Israel’s military is organising hiking tours for civilians in newly occupied Syrian territory during the Passover holiday, local media has reported.

The twice-daily tours in the contested Golan Heights will run for a week beginning this Sunday. Tickets sold out almost immediately.

Under a military escort in bulletproof buses, small groups will travel up to 2.5km into Syrian territory that was off limits until the Israel Defense Forces (IDF) seized the Golan buffer zone after the fall of the Syrian dictator Bashar al-Assad in December. Israel has occupied the Golan Heights since 1967 and now controls hundreds more square kilometres of Syrian land.

The itinerary includes the Syrian side of Mount Hermon, which overlooks Damascus, and Lebanon’s Shebaa Farms at the foot of the mountain. The Israeli-occupied strip of Lebanese land, reputedly the site of God’s covenant with Abraham, has been a flashpoint for violence between Israel and the Lebanese militant group Hezbollah for decades.

Visitors will also be able to hike and swim in the Ruqqad river valley which flows into the Yarmouk on the border with Jordan, and see parts of the abandoned Ottoman Hejaz railway, which used to connect the empire’s capital in Istanbul to Haifa, Nablus and holy sites in present day Saudi Arabia.

The trips have been organised by the IDF’s 210th Division, the Golan regional council, the Keshet Yehonatan religious education centre, the environmentalist Golan Field School and the Israel nature and parks authority, the Yedioth Ahronoth newspaper reported.

The tours are part of a wider initiative, “Returning to a Safer North”, after the end of last year’s Israel-Hezbollah war, which was part of the regional fallout ignited by Hamas’s October 2023 attack on Israel and the ensuing war in the Gaza Strip.

The Israeli military said: “It’s important for us to restore heritage and tourism to the region and to tell the story of the battles fought during the war.”

Tourists sign up at their own risk and the trips may be cancelled at short notice if there are security issues.
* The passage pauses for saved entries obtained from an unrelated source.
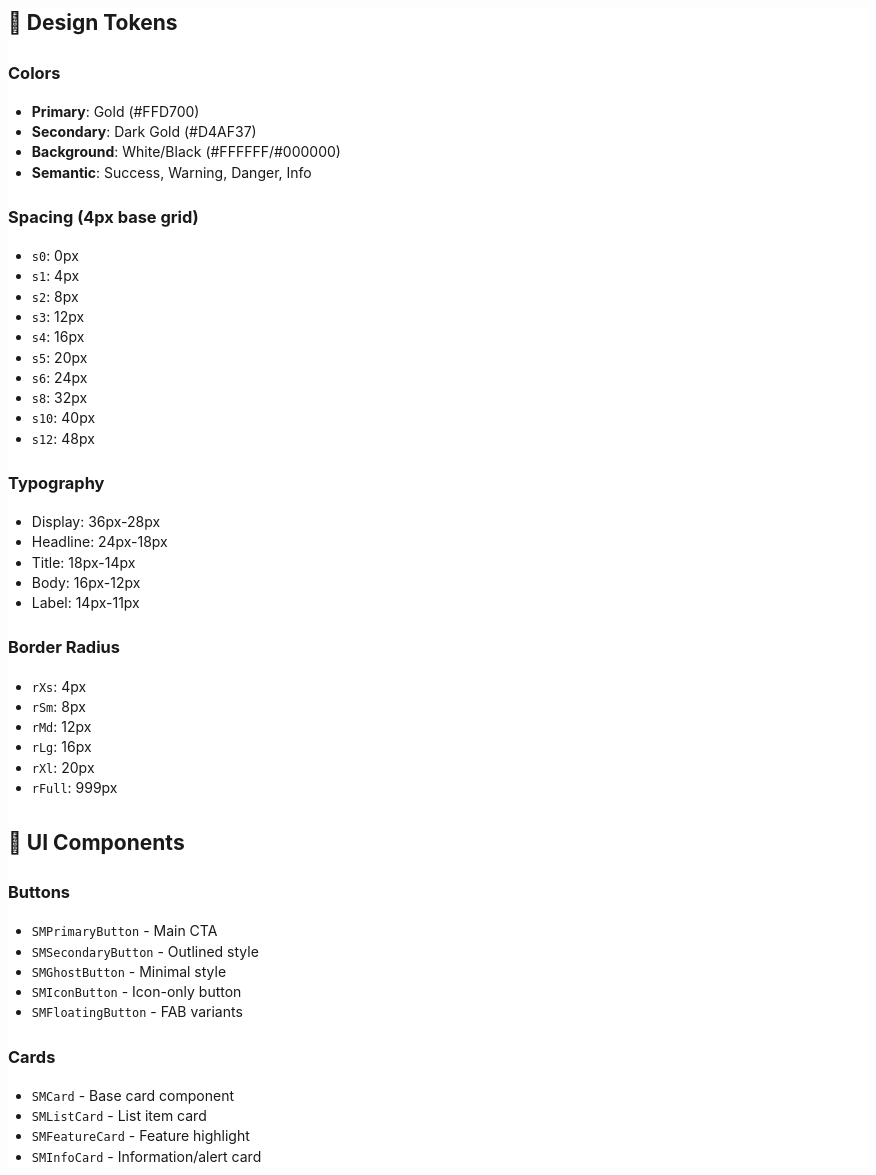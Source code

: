 ## 🎨 Design Tokens

### Colors
- **Primary**: Gold (#FFD700)
- **Secondary**: Dark Gold (#D4AF37)
- **Background**: White/Black (#FFFFFF/#000000)
- **Semantic**: Success, Warning, Danger, Info

### Spacing (4px base grid)
- `s0`: 0px
- `s1`: 4px
- `s2`: 8px
- `s3`: 12px
- `s4`: 16px
- `s5`: 20px
- `s6`: 24px
- `s8`: 32px
- `s10`: 40px
- `s12`: 48px

### Typography
- Display: 36px-28px
- Headline: 24px-18px
- Title: 18px-14px
- Body: 16px-12px
- Label: 14px-11px

### Border Radius
- `rXs`: 4px
- `rSm`: 8px
- `rMd`: 12px
- `rLg`: 16px
- `rXl`: 20px
- `rFull`: 999px

## 🧩 UI Components

### Buttons
- `SMPrimaryButton` - Main CTA
- `SMSecondaryButton` - Outlined style
- `SMGhostButton` - Minimal style
- `SMIconButton` - Icon-only button
- `SMFloatingButton` - FAB variants

### Cards
- `SMCard` - Base card component
- `SMListCard` - List item card
- `SMFeatureCard` - Feature highlight
- `SMInfoCard` - Information/alert card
In response to questions from Israeli newspaper Haaretz, the IDF said that the tour was “inside Israel”, rather than Syria, although the visits take place in the Golan Heights demilitarised buffer zone, internationally recognised as Syrian territory.

The IDF began a heavy bombing campaign across Syria targeting the regime’s weapons stockpiles shortly after Assad fled the country, while ground troops advanced in violation of a 1974 agreement.

Benjamin Netanyahu, Israel’s prime minister, has demanded that forces belonging to Syria’s new Islamist-led transitional government stay away from the border area and that the IDF remain until an alternative arrangement can be found.

Given demand, organisers have said that they hope the security situation will permit additional tours to Syria after Passover.